森本涼氏がModern Japan History Association Book Prizeを受賞
森本涼氏の著書『Nuclear Ghost: Atomic Livelihoods in Fukushima's Gray Zone』(カリフォルニア大学出版局、2023年)が、Modern Japan History Association Book Prizeを受賞しました。発表内容は下記の通りです。
「森本氏の『Nuclear Ghost』は、およそ10年にわたる福島県沿岸部放射性物質が降下した地域での丹念な参与観察のフィールドワークに基づき、先住民研究の枠組みを用いて『victimhood』、『harm』、『compensation』の概念を解体するものである。

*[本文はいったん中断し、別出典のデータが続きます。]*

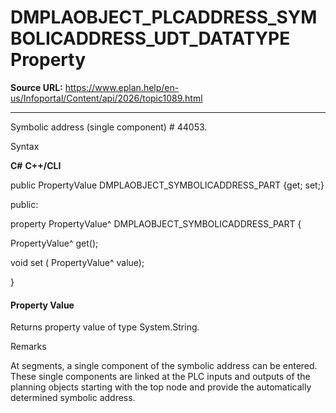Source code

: # DMPLAOBJECT_PLCADDRESS_SYMBOLICADDRESS_UDT_DATATYPE Property

**Source URL:** https://www.eplan.help/en-us/Infoportal/Content/api/2026/topic1089.html

---

Symbolic address (single component) # 44053.

Syntax

**C#**
**C++/CLI**


public PropertyValue DMPLAOBJECT_SYMBOLICADDRESS_PART {get; set;}

public:

property PropertyValue^ DMPLAOBJECT_SYMBOLICADDRESS_PART {

   PropertyValue^ get();

   void set (    PropertyValue^ value);

}


#### Property Value

Returns property value of type System.String.

Remarks

At segments, a single component of the symbolic address can be entered. These single components are linked at the PLC inputs and outputs of the planning objects starting with the top node and provide the automatically determined symbolic address.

森本氏が指摘するように、善意の科学者、学者、芸術家、技術者、ソーシャルワーカーでさえ、被災した個人、家族、地域社会、環境に対して、さまざまな形で害をなしてきた。『atomic victimhood』ではなく、『atomic livelihoods』という概念を用いて2011年3月11日の東日本大震災被災者の実体験に焦点を当てて考察することで、震災後、生活とネットワークの再建に向かう人々の主体性を回復することを試みる。また一方で、国家権力や、東北地方が内なる『植民地』としての経験してきた長い歴史を常に念頭においている。森本氏の鋭い分析の対象は、自身をも含まれる。災害管理の実践と理解についての批評にとどまらない、独創的かつ共感的な視点で著された本書の人類学・日本研究への貢献は極めて大きい。」
現プリンストン大学人類学助教の森本氏は、元RIJSポストドクトラルフェロー(2016-18年)で、2025年春学期RIJS客員研究員としてRIJSに所属しています。